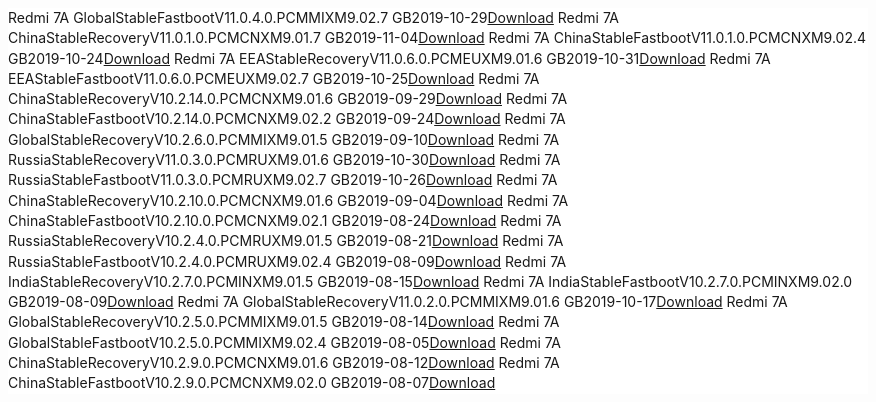 <tr><td>Redmi 7A Global</td><td>Stable</td><td>Fastboot</td><td>V11.0.4.0.PCMMIXM</td><td>9.0</td><td>2.7 GB</td><td>2019-10-29</td><td><a href="/miui/pine/stable/V11.0.4.0.PCMMIXM/">Download</a></td></tr>
<tr><td>Redmi 7A China</td><td>Stable</td><td>Recovery</td><td>V11.0.1.0.PCMCNXM</td><td>9.0</td><td>1.7 GB</td><td>2019-11-04</td><td><a href="/miui/pine/stable/V11.0.1.0.PCMCNXM/">Download</a></td></tr>
<tr><td>Redmi 7A China</td><td>Stable</td><td>Fastboot</td><td>V11.0.1.0.PCMCNXM</td><td>9.0</td><td>2.4 GB</td><td>2019-10-24</td><td><a href="/miui/pine/stable/V11.0.1.0.PCMCNXM/">Download</a></td></tr>
<tr><td>Redmi 7A EEA</td><td>Stable</td><td>Recovery</td><td>V11.0.6.0.PCMEUXM</td><td>9.0</td><td>1.6 GB</td><td>2019-10-31</td><td><a href="/miui/pine/stable/V11.0.6.0.PCMEUXM/">Download</a></td></tr>
<tr><td>Redmi 7A EEA</td><td>Stable</td><td>Fastboot</td><td>V11.0.6.0.PCMEUXM</td><td>9.0</td><td>2.7 GB</td><td>2019-10-25</td><td><a href="/miui/pine/stable/V11.0.6.0.PCMEUXM/">Download</a></td></tr>
<tr><td>Redmi 7A China</td><td>Stable</td><td>Recovery</td><td>V10.2.14.0.PCMCNXM</td><td>9.0</td><td>1.6 GB</td><td>2019-09-29</td><td><a href="/miui/pine/stable/V10.2.14.0.PCMCNXM/">Download</a></td></tr>
<tr><td>Redmi 7A China</td><td>Stable</td><td>Fastboot</td><td>V10.2.14.0.PCMCNXM</td><td>9.0</td><td>2.2 GB</td><td>2019-09-24</td><td><a href="/miui/pine/stable/V10.2.14.0.PCMCNXM/">Download</a></td></tr>
<tr><td>Redmi 7A Global</td><td>Stable</td><td>Recovery</td><td>V10.2.6.0.PCMMIXM</td><td>9.0</td><td>1.5 GB</td><td>2019-09-10</td><td><a href="/miui/pine/stable/V10.2.6.0.PCMMIXM/">Download</a></td></tr>
<tr><td>Redmi 7A Russia</td><td>Stable</td><td>Recovery</td><td>V11.0.3.0.PCMRUXM</td><td>9.0</td><td>1.6 GB</td><td>2019-10-30</td><td><a href="/miui/pine/stable/V11.0.3.0.PCMRUXM/">Download</a></td></tr>
<tr><td>Redmi 7A Russia</td><td>Stable</td><td>Fastboot</td><td>V11.0.3.0.PCMRUXM</td><td>9.0</td><td>2.7 GB</td><td>2019-10-26</td><td><a href="/miui/pine/stable/V11.0.3.0.PCMRUXM/">Download</a></td></tr>
<tr><td>Redmi 7A China</td><td>Stable</td><td>Recovery</td><td>V10.2.10.0.PCMCNXM</td><td>9.0</td><td>1.6 GB</td><td>2019-09-04</td><td><a href="/miui/pine/stable/V10.2.10.0.PCMCNXM/">Download</a></td></tr>
<tr><td>Redmi 7A China</td><td>Stable</td><td>Fastboot</td><td>V10.2.10.0.PCMCNXM</td><td>9.0</td><td>2.1 GB</td><td>2019-08-24</td><td><a href="/miui/pine/stable/V10.2.10.0.PCMCNXM/">Download</a></td></tr>
<tr><td>Redmi 7A Russia</td><td>Stable</td><td>Recovery</td><td>V10.2.4.0.PCMRUXM</td><td>9.0</td><td>1.5 GB</td><td>2019-08-21</td><td><a href="/miui/pine/stable/V10.2.4.0.PCMRUXM/">Download</a></td></tr>
<tr><td>Redmi 7A Russia</td><td>Stable</td><td>Fastboot</td><td>V10.2.4.0.PCMRUXM</td><td>9.0</td><td>2.4 GB</td><td>2019-08-09</td><td><a href="/miui/pine/stable/V10.2.4.0.PCMRUXM/">Download</a></td></tr>
<tr><td>Redmi 7A India</td><td>Stable</td><td>Recovery</td><td>V10.2.7.0.PCMINXM</td><td>9.0</td><td>1.5 GB</td><td>2019-08-15</td><td><a href="/miui/pine/stable/V10.2.7.0.PCMINXM/">Download</a></td></tr>
<tr><td>Redmi 7A India</td><td>Stable</td><td>Fastboot</td><td>V10.2.7.0.PCMINXM</td><td>9.0</td><td>2.0 GB</td><td>2019-08-09</td><td><a href="/miui/pine/stable/V10.2.7.0.PCMINXM/">Download</a></td></tr>
<tr><td>Redmi 7A Global</td><td>Stable</td><td>Recovery</td><td>V11.0.2.0.PCMMIXM</td><td>9.0</td><td>1.6 GB</td><td>2019-10-17</td><td><a href="/miui/pine/stable/V11.0.2.0.PCMMIXM/">Download</a></td></tr>
<tr><td>Redmi 7A Global</td><td>Stable</td><td>Recovery</td><td>V10.2.5.0.PCMMIXM</td><td>9.0</td><td>1.5 GB</td><td>2019-08-14</td><td><a href="/miui/pine/stable/V10.2.5.0.PCMMIXM/">Download</a></td></tr>
<tr><td>Redmi 7A Global</td><td>Stable</td><td>Fastboot</td><td>V10.2.5.0.PCMMIXM</td><td>9.0</td><td>2.4 GB</td><td>2019-08-05</td><td><a href="/miui/pine/stable/V10.2.5.0.PCMMIXM/">Download</a></td></tr>
<tr><td>Redmi 7A China</td><td>Stable</td><td>Recovery</td><td>V10.2.9.0.PCMCNXM</td><td>9.0</td><td>1.6 GB</td><td>2019-08-12</td><td><a href="/miui/pine/stable/V10.2.9.0.PCMCNXM/">Download</a></td></tr>
<tr><td>Redmi 7A China</td><td>Stable</td><td>Fastboot</td><td>V10.2.9.0.PCMCNXM</td><td>9.0</td><td>2.0 GB</td><td>2019-08-07</td><td><a href="/miui/pine/stable/V10.2.9.0.PCMCNXM/">Download</a></td></tr>
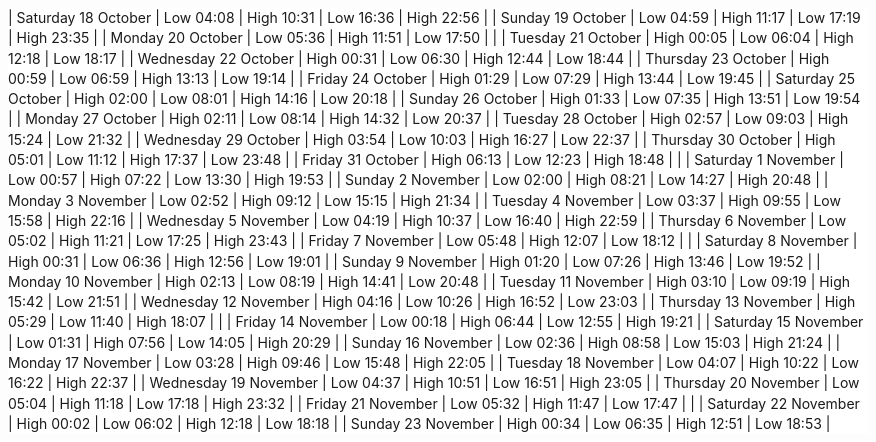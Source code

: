 | Saturday 18 October | Low 04:08 | High 10:31 | Low 16:36 | High 22:56 | 
| Sunday 19 October | Low 04:59 | High 11:17 | Low 17:19 | High 23:35 | 
| Monday 20 October | Low 05:36 | High 11:51 | Low 17:50 |  | 
| Tuesday 21 October | High 00:05 | Low 06:04 | High 12:18 | Low 18:17 | 
| Wednesday 22 October | High 00:31 | Low 06:30 | High 12:44 | Low 18:44 | 
| Thursday 23 October | High 00:59 | Low 06:59 | High 13:13 | Low 19:14 | 
| Friday 24 October | High 01:29 | Low 07:29 | High 13:44 | Low 19:45 | 
| Saturday 25 October | High 02:00 | Low 08:01 | High 14:16 | Low 20:18 | 
| Sunday 26 October | High 01:33 | Low 07:35 | High 13:51 | Low 19:54 | 
| Monday 27 October | High 02:11 | Low 08:14 | High 14:32 | Low 20:37 | 
| Tuesday 28 October | High 02:57 | Low 09:03 | High 15:24 | Low 21:32 | 
| Wednesday 29 October | High 03:54 | Low 10:03 | High 16:27 | Low 22:37 | 
| Thursday 30 October | High 05:01 | Low 11:12 | High 17:37 | Low 23:48 | 
| Friday 31 October | High 06:13 | Low 12:23 | High 18:48 |  | 
| Saturday 1 November | Low 00:57 | High 07:22 | Low 13:30 | High 19:53 | 
| Sunday 2 November | Low 02:00 | High 08:21 | Low 14:27 | High 20:48 | 
| Monday 3 November | Low 02:52 | High 09:12 | Low 15:15 | High 21:34 | 
| Tuesday 4 November | Low 03:37 | High 09:55 | Low 15:58 | High 22:16 | 
| Wednesday 5 November | Low 04:19 | High 10:37 | Low 16:40 | High 22:59 | 
| Thursday 6 November | Low 05:02 | High 11:21 | Low 17:25 | High 23:43 | 
| Friday 7 November | Low 05:48 | High 12:07 | Low 18:12 |  | 
| Saturday 8 November | High 00:31 | Low 06:36 | High 12:56 | Low 19:01 | 
| Sunday 9 November | High 01:20 | Low 07:26 | High 13:46 | Low 19:52 | 
| Monday 10 November | High 02:13 | Low 08:19 | High 14:41 | Low 20:48 | 
| Tuesday 11 November | High 03:10 | Low 09:19 | High 15:42 | Low 21:51 | 
| Wednesday 12 November | High 04:16 | Low 10:26 | High 16:52 | Low 23:03 | 
| Thursday 13 November | High 05:29 | Low 11:40 | High 18:07 |  | 
| Friday 14 November | Low 00:18 | High 06:44 | Low 12:55 | High 19:21 | 
| Saturday 15 November | Low 01:31 | High 07:56 | Low 14:05 | High 20:29 | 
| Sunday 16 November | Low 02:36 | High 08:58 | Low 15:03 | High 21:24 | 
| Monday 17 November | Low 03:28 | High 09:46 | Low 15:48 | High 22:05 | 
| Tuesday 18 November | Low 04:07 | High 10:22 | Low 16:22 | High 22:37 | 
| Wednesday 19 November | Low 04:37 | High 10:51 | Low 16:51 | High 23:05 | 
| Thursday 20 November | Low 05:04 | High 11:18 | Low 17:18 | High 23:32 | 
| Friday 21 November | Low 05:32 | High 11:47 | Low 17:47 |  | 
| Saturday 22 November | High 00:02 | Low 06:02 | High 12:18 | Low 18:18 | 
| Sunday 23 November | High 00:34 | Low 06:35 | High 12:51 | Low 18:53 | 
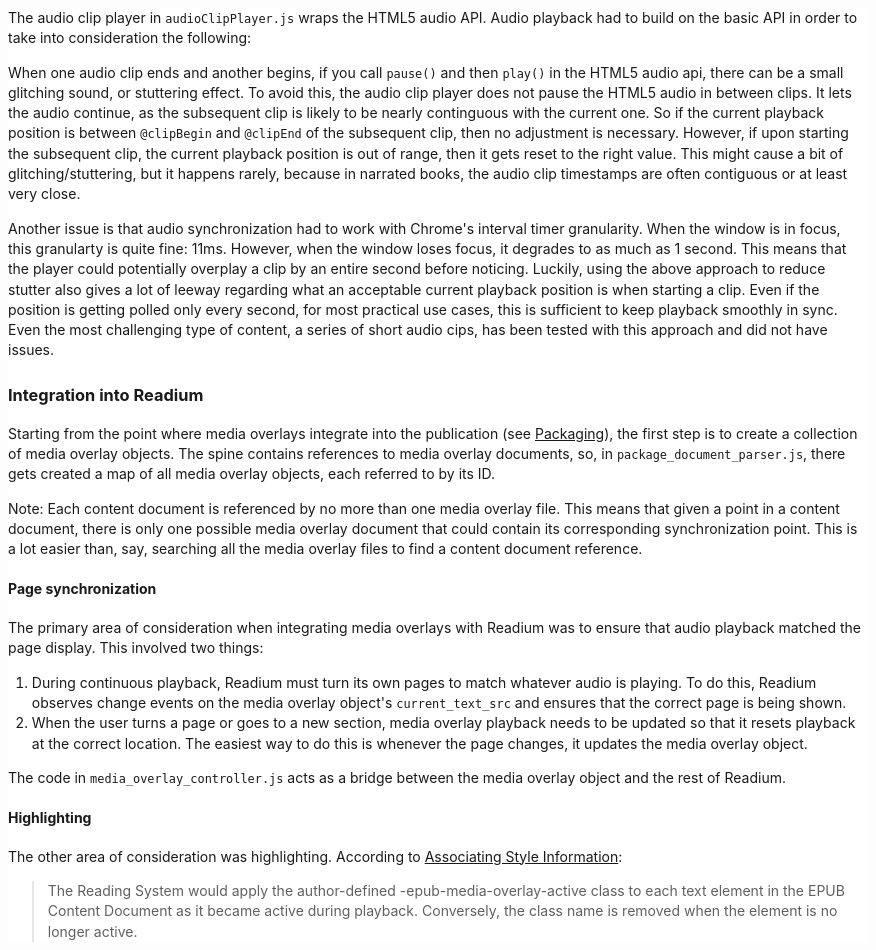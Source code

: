 The audio clip player in `audioClipPlayer.js` wraps the HTML5 audio API. Audio playback had to build on the basic API in order to take into consideration the following:

When one audio clip ends and another begins, if you call `pause()` and then `play()` in the HTML5 audio api, there can be a small glitching sound, or stuttering effect. To avoid this, the audio clip player does not pause the HTML5 audio in between clips. It lets the audio continue, as the subsequent clip is likely to be nearly continguous with the current one. So if the current playback position is between `@clipBegin` and `@clipEnd` of the subsequent clip, then no adjustment is necessary. However, if upon starting the subsequent clip, the current playback position is out of range, then it gets reset to the right value. This might cause a bit of glitching/stuttering, but it happens rarely, because in narrated books, the audio clip timestamps are often contiguous or at least very close.

Another issue is that audio synchronization had to work with Chrome's interval timer granularity. When the window is in focus, this granularty is quite fine: 11ms. However, when the window loses focus, it degrades to as much as 1 second. This means that the player could potentially overplay a clip by an entire second before noticing. Luckily, using the above approach to reduce stutter also gives a lot of leeway regarding what an acceptable current playback position is when starting a clip. Even if the position is getting polled only every second, for most practical use cases, this is sufficient to keep playback smoothly in sync. Even the most challenging type of content, a series of short audio cips, has been tested with this approach and did not have issues.


### Integration into Readium

Starting from the point where media overlays integrate into the publication (see [Packaging](http://idpf.org/epub/30/spec/epub30-mediaoverlays.html#sec-docs-package)), the first step is to create a collection of media overlay objects. The spine contains references to media overlay documents, so, in `package_document_parser.js`, there gets created a map of all media overlay objects, each referred to by its ID.

Note: Each content document is referenced by no more than one media overlay file. This means that given a point in a content document, there is only one possible media overlay document that could contain its corresponding synchronization point. This is a lot easier than, say, searching all the media overlay files to find a content document reference. 
 
 
#### Page synchronization

The primary area of consideration when integrating media overlays with Readium was to ensure that audio playback matched the page display. This involved two things:

 1. During continuous playback, Readium must turn its own pages to match whatever audio is playing. To do this, Readium observes change events on the media overlay object's `current_text_src` and ensures that the correct page is being shown.
 2. When the user turns a page or goes to a new section, media overlay playback needs to be updated so that it resets playback at the correct location. The easiest way to do this is whenever the page changes, it updates the media overlay object.
 
 
The code in `media_overlay_controller.js` acts as a bridge between the media overlay object and the rest of Readium.

#### Highlighting

The other area of consideration was highlighting. According to [Associating Style Information](http://idpf.org/epub/30/spec/epub30-mediaoverlays.html#sec-docs-assoc-style):
>The Reading System would apply the author-defined -epub-media-overlay-active class to each text element in the EPUB Content Document as it became active during playback. Conversely, the class name is removed when the element is no longer active. 
 
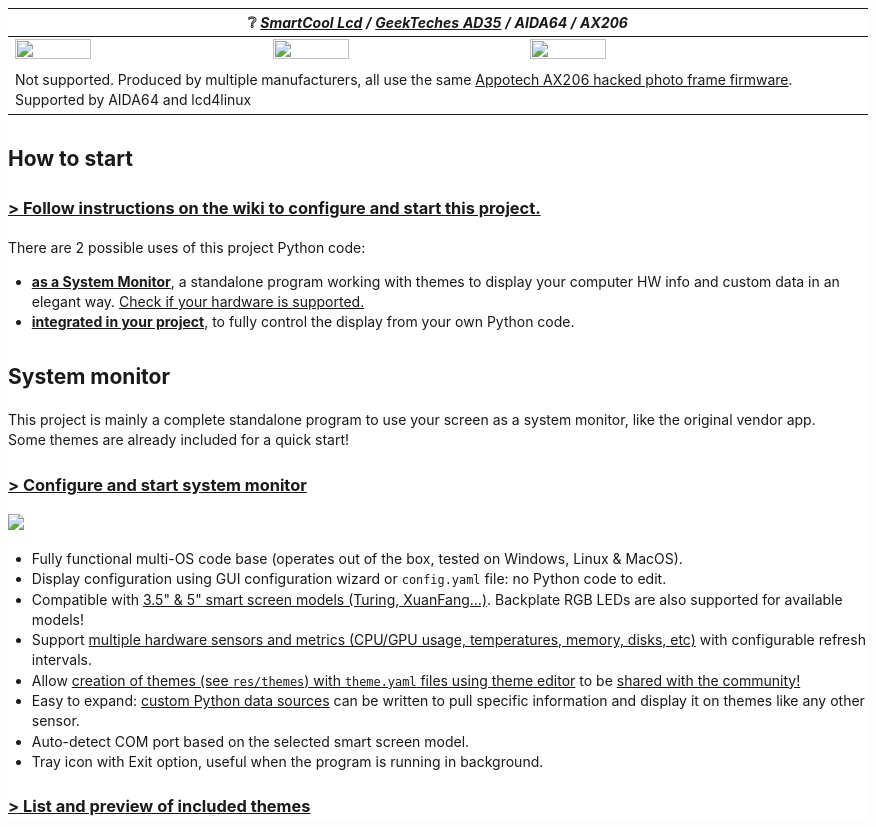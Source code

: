 | ❔ _[SmartCool Lcd](https://aliexpress.com/item/1005005443609423.html) / [GeekTeches AD35](https://aliexpress.com/item/1005004858688084.html) / AIDA64 / AX206_                                   |
|--------------------------------------------------------------------------------------------------------------------------------------------------------------------------------------------------|
| <img src="res/docs/ax206.jpg" width="30%" height="30%" /> <img src="res/docs/geekteches_ad35.jpg" width="30%" height="30%" /> <img src="res/docs/smartcool_lcd.webp" width="30%" height="30%" /> |
| Not supported. Produced by multiple manufacturers, all use the same [Appotech AX206 hacked photo frame firmware](https://github.com/dreamlayers/dpf-ax). Supported by AIDA64 and lcd4linux       |

## How to start

### [> Follow instructions on the wiki to configure and start this project.](https://github.com/mathoudebine/turing-smart-screen-python/wiki)

There are 2 possible uses of this project Python code:
* **[as a System Monitor](#system-monitor)**, a standalone program working with themes to display your computer HW info and custom data in an elegant way.
[Check if your hardware is supported.](https://github.com/mathoudebine/turing-smart-screen-python/wiki/System-monitor-:-hardware-support)
* **[integrated in your project](#control-the-display-from-your-python-projects)**, to fully control the display from your own Python code.

## System monitor

This project is mainly a complete standalone program to use your screen as a system monitor, like the original vendor app.  
Some themes are already included for a quick start!  
### [> Configure and start system monitor](https://github.com/mathoudebine/turing-smart-screen-python/wiki/System-monitor-:-how-to-start)
<img src="res/docs/config_wizard.png"/>  

* Fully functional multi-OS code base (operates out of the box, tested on Windows, Linux & MacOS).
* Display configuration using GUI configuration wizard or `config.yaml` file: no Python code to edit.
* Compatible with [3.5" & 5" smart screen models (Turing, XuanFang...)](https://github.com/mathoudebine/turing-smart-screen-python/wiki/Hardware-revisions). Backplate RGB LEDs are also supported for available models!
* Support [multiple hardware sensors and metrics (CPU/GPU usage, temperatures, memory, disks, etc)](https://github.com/mathoudebine/turing-smart-screen-python/wiki/System-monitor-:-themes#stats-entry) with configurable refresh intervals.
* Allow [creation of themes (see `res/themes`) with `theme.yaml` files using theme editor](https://github.com/mathoudebine/turing-smart-screen-python/wiki/System-monitor-:-themes) to be [shared with the community!](https://github.com/mathoudebine/turing-smart-screen-python/discussions/categories/themes)
* Easy to expand: [custom Python data sources](https://github.com/mathoudebine/turing-smart-screen-python/wiki/System-monitor-:-themes#add-custom-stats-to-a-theme) can be written to pull specific information and display it on themes like any other sensor.
* Auto-detect COM port based on the selected smart screen model.
* Tray icon with Exit option, useful when the program is running in background.

### [> List and preview of included themes](res/themes/themes.md)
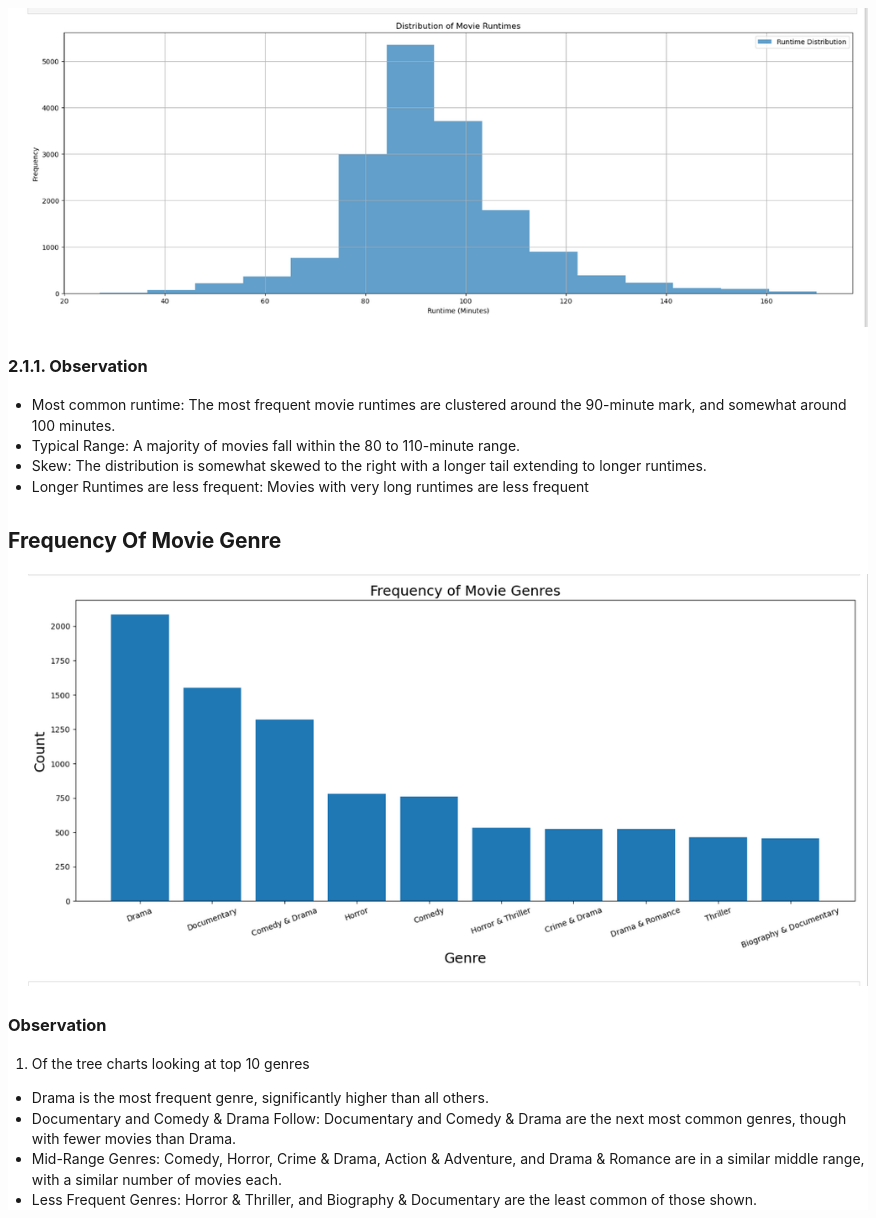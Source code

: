 ![alt text](<Pictures/Screenshot 2025-01-19 024807.png>)

### 2.1.1. Observation
- Most common runtime: The most frequent movie runtimes are clustered around the 90-minute mark, and somewhat around 100 minutes.
- Typical Range: A majority of movies fall within the 80 to 110-minute range.
- Skew: The distribution is somewhat skewed to the right with a longer tail extending to longer runtimes.
- Longer Runtimes are less frequent: Movies with very long runtimes are less frequent

## Frequency Of Movie Genre
![alt text](<Pictures/Screenshot 2025-01-19 021315.png>)
### Observation
1. Of the tree charts looking at top 10 genres
- Drama is the most frequent genre, significantly higher than all others.
- Documentary and Comedy & Drama Follow: Documentary and Comedy & Drama are the next most common genres, though with fewer movies than Drama.
- Mid-Range Genres: Comedy, Horror, Crime & Drama, Action & Adventure, and Drama & Romance are in a similar middle range, with a similar number of movies each.
- Less Frequent Genres: Horror & Thriller, and Biography & Documentary are the least common of those shown.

_About this exercise_
Only the lines above from the one with "High 19:21 |" to the one with "clip player in" should be printed, both included and exactly as written; no picture belongs in the copy.

_Response to this exercise_
| Friday 14 November | Low 00:18 | High 06:44 | Low 12:55 | High 19:21 | 
| Saturday 15 November | Low 01:31 | High 07:56 | Low 14:05 | High 20:29 | 
| Sunday 16 November | Low 02:36 | High 08:58 | Low 15:03 | High 21:24 | 
| Monday 17 November | Low 03:28 | High 09:46 | Low 15:48 | High 22:05 | 
| Tuesday 18 November | Low 04:07 | High 10:22 | Low 16:22 | High 22:37 | 
| Wednesday 19 November | Low 04:37 | High 10:51 | Low 16:51 | High 23:05 | 
| Thursday 20 November | Low 05:04 | High 11:18 | Low 17:18 | High 23:32 | 
| Friday 21 November | Low 05:32 | High 11:47 | Low 17:47 |  | 
| Saturday 22 November | High 00:02 | Low 06:02 | High 12:18 | Low 18:18 | 
| Sunday 23 November | High 00:34 | Low 06:35 | High 12:51 | Low 18:53 | 
Source code

: The audio clip player in `audioClipPlayer.js` wraps the HTML5 audio API. Audio playback had to build on the basic API in order to take into consideration the following:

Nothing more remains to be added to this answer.